- Born: 24 April 1981 (age 45) Surrey, England
- Occupation: Writer
- Years active: 2010–present
- Notable work: Who Is Mr Satoshi? (2010), Joy (2012), High Dive (2015)
- Awards: Society of Authors K. Blundell Trust Award (2013); Desmond Elliott Prize (Shortlisted) (2012); Barnes & Noble Discover Great New Writers Selection (2015); Encore Award (Shortlisted) (2013); MJA Open Book Award (shortlisted) (2013); Sunday Times EFG Private Bank Short Story Award (Longlisted) (2014)

= Jonathan Lee (novelist) =

British writer (born 1981)

Jonathan Lee (born 24 April 1981) is a British writer known for his novels Who Is Mr Satoshi?, Joy, High Dive, and The Great Mistake.

Jonathan Lee was born in Surrey, England in 1981, and graduated from the University of Bristol with a First in English Literature.

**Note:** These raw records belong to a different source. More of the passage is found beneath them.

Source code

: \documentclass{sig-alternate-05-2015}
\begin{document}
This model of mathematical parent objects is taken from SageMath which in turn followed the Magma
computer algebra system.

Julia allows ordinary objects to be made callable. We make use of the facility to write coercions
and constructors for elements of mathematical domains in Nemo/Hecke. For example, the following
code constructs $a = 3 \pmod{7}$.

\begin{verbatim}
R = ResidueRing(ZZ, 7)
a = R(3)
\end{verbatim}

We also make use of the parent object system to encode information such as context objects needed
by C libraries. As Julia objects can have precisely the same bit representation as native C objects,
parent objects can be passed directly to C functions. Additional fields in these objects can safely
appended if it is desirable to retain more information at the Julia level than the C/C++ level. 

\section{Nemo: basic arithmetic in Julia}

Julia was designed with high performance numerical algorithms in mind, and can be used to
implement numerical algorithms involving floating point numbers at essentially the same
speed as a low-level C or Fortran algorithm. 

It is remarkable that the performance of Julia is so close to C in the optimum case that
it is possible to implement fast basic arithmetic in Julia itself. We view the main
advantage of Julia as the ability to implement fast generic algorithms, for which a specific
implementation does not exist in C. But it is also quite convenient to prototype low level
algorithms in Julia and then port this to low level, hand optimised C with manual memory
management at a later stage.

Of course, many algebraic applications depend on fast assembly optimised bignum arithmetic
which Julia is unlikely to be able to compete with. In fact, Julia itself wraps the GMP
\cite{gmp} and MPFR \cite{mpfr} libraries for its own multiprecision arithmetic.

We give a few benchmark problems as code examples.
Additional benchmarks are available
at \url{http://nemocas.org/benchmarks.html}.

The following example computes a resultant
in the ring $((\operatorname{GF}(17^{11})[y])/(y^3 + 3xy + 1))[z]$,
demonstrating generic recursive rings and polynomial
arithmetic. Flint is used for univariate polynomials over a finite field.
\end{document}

He was working as a solicitor when he wrote his debut novel Who Is Mr. Satoshi?

==Literary career==

Lee's debut novel, Who Is Mr Satoshi? was a runner-up in the Edinburgh Festival's First Book Award 2010 and was shortlisted for the Desmond Elliott Prize for literature in 2011.

Lee's second novel, Joy, was released in June 2012. The Guardian noted the resemblance of Joy to the death of Lee's former colleague in 2007.

After the publication of Joy, Lee won a Society of Authors K Blundell Trust Award and was long listed for the Sunday Times EFG Short Story Award.

His third novel, High Dive, was published in the UK in 2015. The novel fictionalises the events of the real-life Brighton Hotel bombing by the Provisional Irish Republican Army in 1984, in their attempt to assassinate UK Prime Minister Margaret Thatcher. Lee defended his decision to tell the story through largely fictional characters.

In 2021 Lee's novel The Great Mistake was published, concerning the life and death of New York civic leader Andrew Haswell Green. The Great Mistake was selected as WNYC's "Get Lit" book club pick for September 2021.

==Personal life==

Lee relocated to New York from London in 2012.

In 2021 Lee was appointed Editorial Director of the publisher Bloomsbury.

==Screenwriting==
In May 2016 Pulse Films and Addictive Pictures acquired the film rights to Lee's novel High Dive with Brian Kirk to direct. In 2018, it was announced that Lee would write the script with Academy Award-winning screenwriter Eric Roth.